Stored dataset items
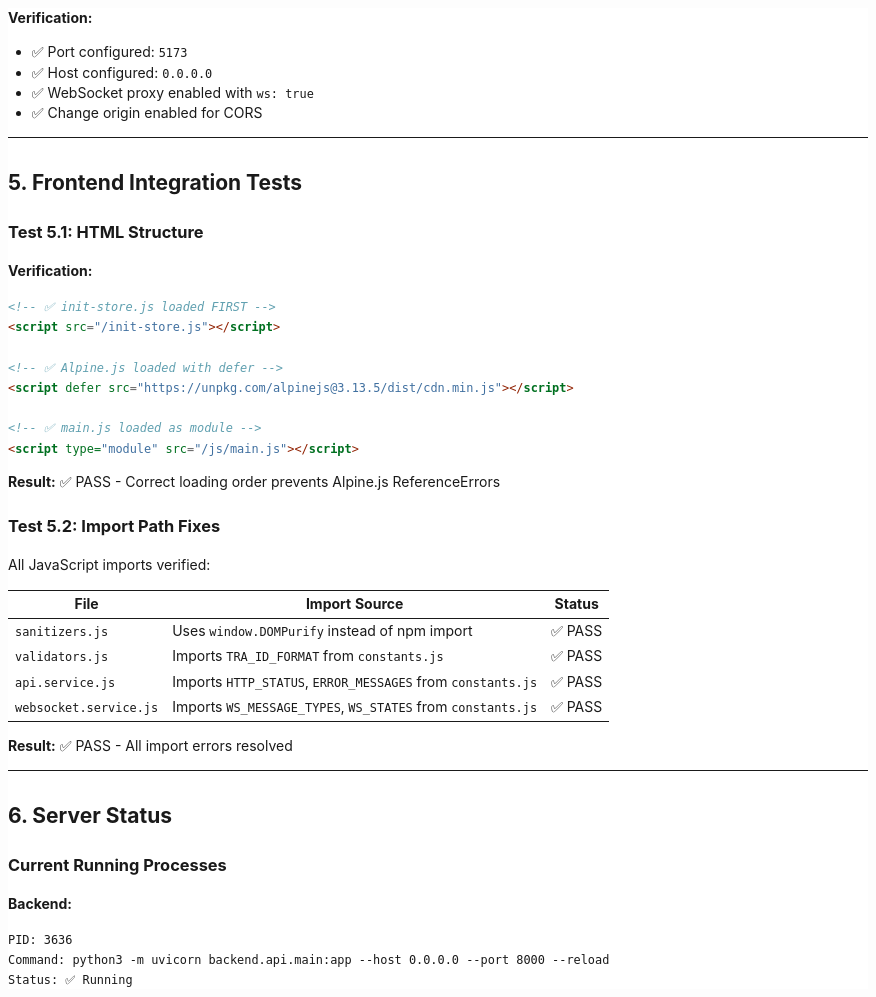 **Verification:**
- ✅ Port configured: `5173`
- ✅ Host configured: `0.0.0.0`
- ✅ WebSocket proxy enabled with `ws: true`
- ✅ Change origin enabled for CORS

---

## 5. Frontend Integration Tests

### Test 5.1: HTML Structure
**Verification:**
```html
<!-- ✅ init-store.js loaded FIRST -->
<script src="/init-store.js"></script>

<!-- ✅ Alpine.js loaded with defer -->
<script defer src="https://unpkg.com/alpinejs@3.13.5/dist/cdn.min.js"></script>

<!-- ✅ main.js loaded as module -->
<script type="module" src="/js/main.js"></script>
```

**Result:** ✅ PASS - Correct loading order prevents Alpine.js ReferenceErrors

### Test 5.2: Import Path Fixes
All JavaScript imports verified:

| File | Import Source | Status |
|------|--------------|--------|
| `sanitizers.js` | Uses `window.DOMPurify` instead of npm import | ✅ PASS |
| `validators.js` | Imports `TRA_ID_FORMAT` from `constants.js` | ✅ PASS |
| `api.service.js` | Imports `HTTP_STATUS`, `ERROR_MESSAGES` from `constants.js` | ✅ PASS |
| `websocket.service.js` | Imports `WS_MESSAGE_TYPES`, `WS_STATES` from `constants.js` | ✅ PASS |

**Result:** ✅ PASS - All import errors resolved

---

## 6. Server Status

### Current Running Processes

**Backend:**
```
PID: 3636
Command: python3 -m uvicorn backend.api.main:app --host 0.0.0.0 --port 8000 --reload
Status: ✅ Running
```
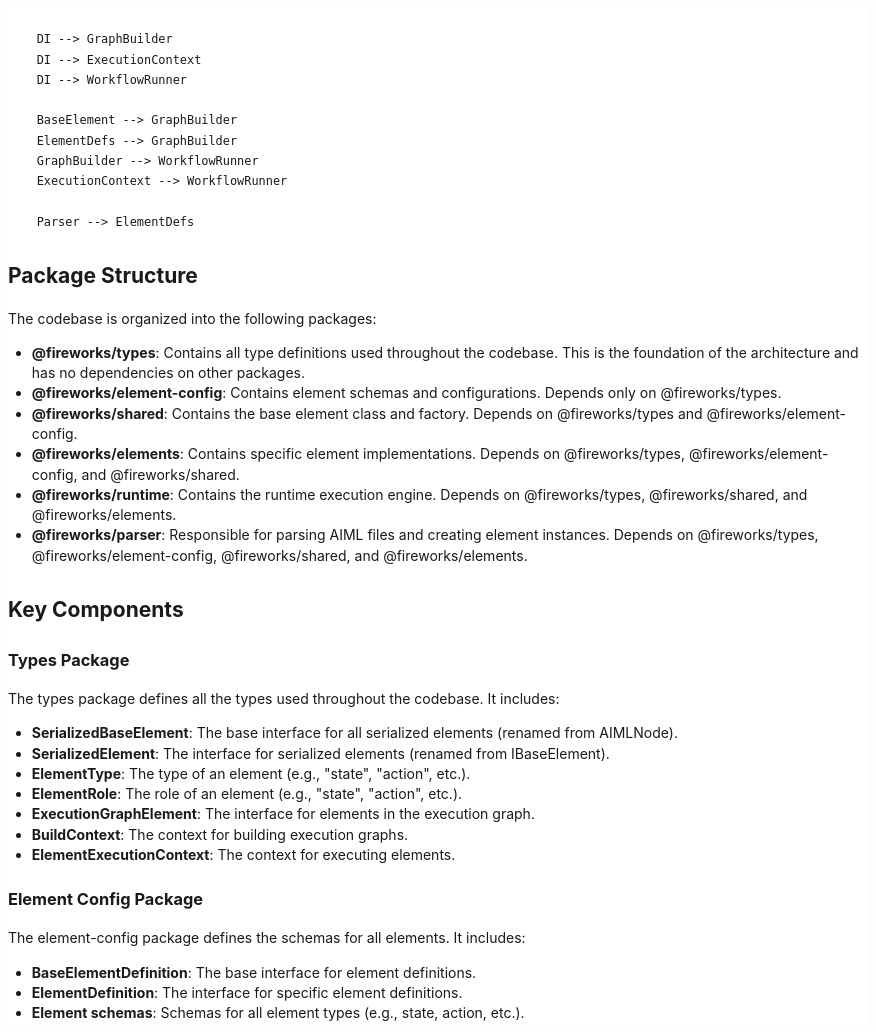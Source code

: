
```mermaid

    DI --> GraphBuilder
    DI --> ExecutionContext
    DI --> WorkflowRunner

    BaseElement --> GraphBuilder
    ElementDefs --> GraphBuilder
    GraphBuilder --> WorkflowRunner
    ExecutionContext --> WorkflowRunner

    Parser --> ElementDefs
```

## Package Structure

The codebase is organized into the following packages:

- **@fireworks/types**: Contains all type definitions used throughout the codebase. This is the foundation of the architecture and has no dependencies on other packages.
- **@fireworks/element-config**: Contains element schemas and configurations. Depends only on @fireworks/types.
- **@fireworks/shared**: Contains the base element class and factory. Depends on @fireworks/types and @fireworks/element-config.
- **@fireworks/elements**: Contains specific element implementations. Depends on @fireworks/types, @fireworks/element-config, and @fireworks/shared.
- **@fireworks/runtime**: Contains the runtime execution engine. Depends on @fireworks/types, @fireworks/shared, and @fireworks/elements.
- **@fireworks/parser**: Responsible for parsing AIML files and creating element instances. Depends on @fireworks/types, @fireworks/element-config, @fireworks/shared, and @fireworks/elements.

## Key Components

### Types Package

The types package defines all the types used throughout the codebase. It includes:

- **SerializedBaseElement**: The base interface for all serialized elements (renamed from AIMLNode).
- **SerializedElement**: The interface for serialized elements (renamed from IBaseElement).
- **ElementType**: The type of an element (e.g., "state", "action", etc.).
- **ElementRole**: The role of an element (e.g., "state", "action", etc.).
- **ExecutionGraphElement**: The interface for elements in the execution graph.
- **BuildContext**: The context for building execution graphs.
- **ElementExecutionContext**: The context for executing elements.

### Element Config Package

The element-config package defines the schemas for all elements. It includes:

- **BaseElementDefinition**: The base interface for element definitions.
- **ElementDefinition**: The interface for specific element definitions.
- **Element schemas**: Schemas for all element types (e.g., state, action, etc.).
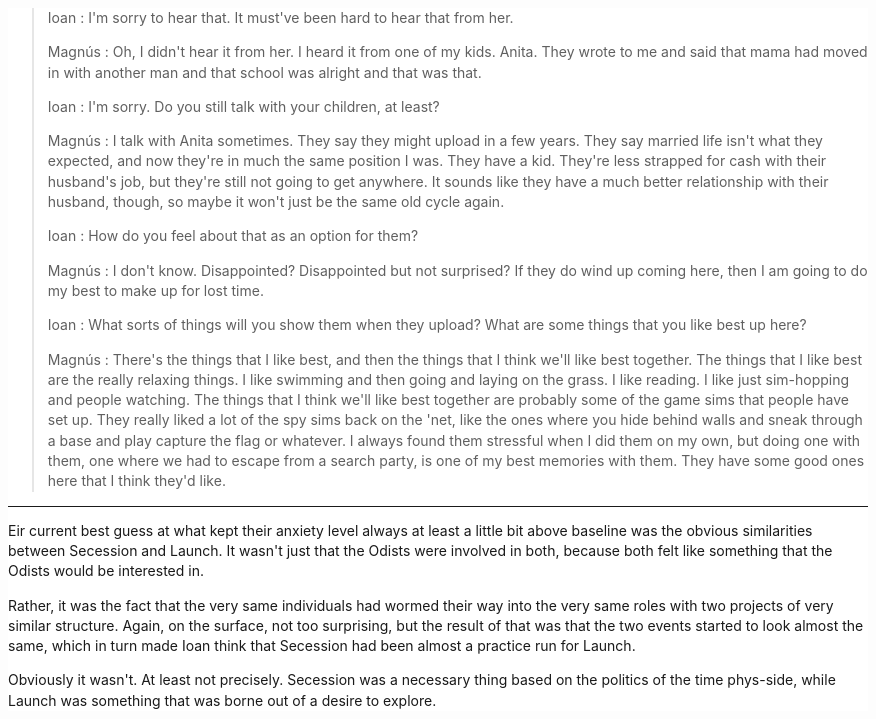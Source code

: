 > 
> Ioan
> :   I'm sorry to hear that. It must've been hard to hear that from her.
> 
> Magnús
> :   Oh, I didn't hear it from her. I heard it from one of my kids. Anita. They wrote to me and said that mama had moved in with another man and that school was alright and that was that.
> 
> Ioan
> :   I'm sorry. Do you still talk with your children, at least?
> 
> Magnús
> :   I talk with Anita sometimes. They say they might upload in a few years. They say married life isn't what they expected, and now they're in much the same position I was. They have a kid. They're less strapped for cash with their husband's job, but they're still not going to get anywhere. It sounds like they have a much better relationship with their husband, though, so maybe it won't just be the same old cycle again.
> 
> Ioan
> :   How do you feel about that as an option for them?
> 
> Magnús
> :   I don't know. Disappointed? Disappointed but not surprised? If they do wind up coming here, then I am going to do my best to make up for lost time.
> 
> Ioan
> :   What sorts of things will you show them when they upload? What are some things that you like best up here?
> 
> Magnús
> :   There's the things that I like best, and then the things that I think we'll like best together. The things that I like best are the really relaxing things. I like swimming and then going and laying on the grass. I like reading. I like just sim-hopping and people watching. The things that I think we'll like best together are probably some of the game sims that people have set up. They really liked a lot of the spy sims back on the 'net, like the ones where you hide behind walls and sneak through a base and play capture the flag or whatever. I always found them stressful when I did them on my own, but doing one with them, one where we had to escape from a search party, is one of my best memories with them. They have some good ones here that I think they'd like.

-----

Eir current best guess at what kept their anxiety level always at least a little bit above baseline was the obvious similarities between Secession and Launch. It wasn't just that the Odists were involved in both, because both felt like something that the Odists would be interested in.

Rather, it was the fact that the very same individuals had wormed their way into the very same roles with two projects of very similar structure. Again, on the surface, not too surprising, but the result of that was that the two events started to look almost the same, which in turn made Ioan think that Secession had been almost a practice run for Launch.

Obviously it wasn't. At least not precisely. Secession was a necessary thing based on the politics of the time phys-side, while Launch was something that was borne out of a desire to explore.
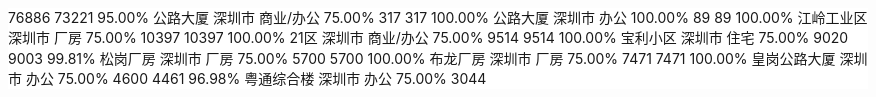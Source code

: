 76886
73221
95.00%
公路大厦
深圳市
商业/办公
75.00%
317
317
100.00%
公路大厦
深圳市
办公
100.00%
89
89
100.00%
江岭工业区
深圳市
厂房
75.00%
10397
10397
100.00%
21区
深圳市
商业/办公
75.00%
9514
9514
100.00%
宝利小区
深圳市
住宅
75.00%
9020
9003
99.81%
松岗厂房
深圳市
厂房
75.00%
5700
5700
100.00%
布龙厂房
深圳市
厂房
75.00%
7471
7471
100.00%
皇岗公路大厦
深圳市
办公
75.00%
4600
4461
96.98%
粤通综合楼
深圳市
办公
75.00%
3044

■ **Task to complete**
Please give the data again unaltered, leaving out any images.

■ **Response area**
 **Verification:**
- ✅ Port configured: `5173`
- ✅ Host configured: `0.0.0.0`
- ✅ WebSocket proxy enabled with `ws: true`
- ✅ Change origin enabled for CORS

---

## 5. Frontend Integration Tests

### Test 5.1: HTML Structure
**Verification:**
```html
<!-- ✅ init-store.js loaded FIRST -->
<script src="/init-store.js"></script>

<!-- ✅ Alpine.js loaded with defer -->
<script defer src="https://unpkg.com/alpinejs@3.13.5/dist/cdn.min.js"></script>

<!-- ✅ main.js loaded as module -->
<script type="module" src="/js/main.js"></script>
```

**Result:** ✅ PASS - Correct loading order prevents Alpine.js ReferenceErrors

### Test 5.2: Import Path Fixes
All JavaScript imports verified:

| File | Import Source | Status |
|------|--------------|--------|
| `sanitizers.js` | Uses `window.DOMPurify` instead of npm import | ✅ PASS |
| `validators.js` | Imports `TRA_ID_FORMAT` from `constants.js` | ✅ PASS |
| `api.service.js` | Imports `HTTP_STATUS`, `ERROR_MESSAGES` from `constants.js` | ✅ PASS |
| `websocket.service.js` | Imports `WS_MESSAGE_TYPES`, `WS_STATES` from `constants.js` | ✅ PASS |

**Result:** ✅ PASS - All import errors resolved

---

## 6. Server Status

### Current Running Processes

**Backend:**
```
PID: 3636
Command: python3 -m uvicorn backend.api.main:app --host 0.0.0.0 --port 8000 --reload
Status: ✅ Running
```
Source code

:
```mermaid

    DI --> GraphBuilder
    DI --> ExecutionContext
    DI --> WorkflowRunner

    BaseElement --> GraphBuilder
    ElementDefs --> GraphBuilder
    GraphBuilder --> WorkflowRunner
    ExecutionContext --> WorkflowRunner

    Parser --> ElementDefs
```

## Package Structure

The codebase is organized into the following packages:

- **@fireworks/types**: Contains all type definitions used throughout the codebase. This is the foundation of the architecture and has no dependencies on other packages.
- **@fireworks/element-config**: Contains element schemas and configurations. Depends only on @fireworks/types.
- **@fireworks/shared**: Contains the base element class and factory. Depends on @fireworks/types and @fireworks/element-config.
- **@fireworks/elements**: Contains specific element implementations. Depends on @fireworks/types, @fireworks/element-config, and @fireworks/shared.
- **@fireworks/runtime**: Contains the runtime execution engine. Depends on @fireworks/types, @fireworks/shared, and @fireworks/elements.
- **@fireworks/parser**: Responsible for parsing AIML files and creating element instances. Depends on @fireworks/types, @fireworks/element-config, @fireworks/shared, and @fireworks/elements.

## Key Components

### Types Package

The types package defines all the types used throughout the codebase. It includes:

- **SerializedBaseElement**: The base interface for all serialized elements (renamed from AIMLNode).
- **SerializedElement**: The interface for serialized elements (renamed from IBaseElement).
- **ElementType**: The type of an element (e.g., "state", "action", etc.).
- **ElementRole**: The role of an element (e.g., "state", "action", etc.).
- **ExecutionGraphElement**: The interface for elements in the execution graph.
- **BuildContext**: The context for building execution graphs.
- **ElementExecutionContext**: The context for executing elements.

### Element Config Package

The element-config package defines the schemas for all elements. It includes:

- **BaseElementDefinition**: The base interface for element definitions.
- **ElementDefinition**: The interface for specific element definitions.
- **Element schemas**: Schemas for all element types (e.g., state, action, etc.).
Source code

: > 
> Ioan
> :   I'm sorry to hear that. It must've been hard to hear that from her.
> 
> Magnús
> :   Oh, I didn't hear it from her. I heard it from one of my kids. Anita. They wrote to me and said that mama had moved in with another man and that school was alright and that was that.
> 
> Ioan
> :   I'm sorry. Do you still talk with your children, at least?
> 
> Magnús
> :   I talk with Anita sometimes. They say they might upload in a few years. They say married life isn't what they expected, and now they're in much the same position I was. They have a kid. They're less strapped for cash with their husband's job, but they're still not going to get anywhere. It sounds like they have a much better relationship with their husband, though, so maybe it won't just be the same old cycle again.
> 
> Ioan
> :   How do you feel about that as an option for them?
> 
> Magnús
> :   I don't know. Disappointed? Disappointed but not surprised? If they do wind up coming here, then I am going to do my best to make up for lost time.
> 
> Ioan
> :   What sorts of things will you show them when they upload? What are some things that you like best up here?
> 
> Magnús
> :   There's the things that I like best, and then the things that I think we'll like best together. The things that I like best are the really relaxing things. I like swimming and then going and laying on the grass. I like reading. I like just sim-hopping and people watching. The things that I think we'll like best together are probably some of the game sims that people have set up. They really liked a lot of the spy sims back on the 'net, like the ones where you hide behind walls and sneak through a base and play capture the flag or whatever. I always found them stressful when I did them on my own, but doing one with them, one where we had to escape from a search party, is one of my best memories with them. They have some good ones here that I think they'd like.

-----

Eir current best guess at what kept their anxiety level always at least a little bit above baseline was the obvious similarities between Secession and Launch. It wasn't just that the Odists were involved in both, because both felt like something that the Odists would be interested in.

Rather, it was the fact that the very same individuals had wormed their way into the very same roles with two projects of very similar structure. Again, on the surface, not too surprising, but the result of that was that the two events started to look almost the same, which in turn made Ioan think that Secession had been almost a practice run for Launch.

Obviously it wasn't. At least not precisely. Secession was a necessary thing based on the politics of the time phys-side, while Launch was something that was borne out of a desire to explore.
Source code

: 76886
73221
95.00%
公路大厦
深圳市
商业/办公
75.00%
317
317
100.00%
公路大厦
深圳市
办公
100.00%
89
89
100.00%
江岭工业区
深圳市
厂房
75.00%
10397
10397
100.00%
21区
深圳市
商业/办公
75.00%
9514
9514
100.00%
宝利小区
深圳市
住宅
75.00%
9020
9003
99.81%
松岗厂房
深圳市
厂房
75.00%
5700
5700
100.00%
布龙厂房
深圳市
厂房
75.00%
7471
7471
100.00%
皇岗公路大厦
深圳市
办公
75.00%
4600
4461
96.98%
粤通综合楼
深圳市
办公
75.00%
3044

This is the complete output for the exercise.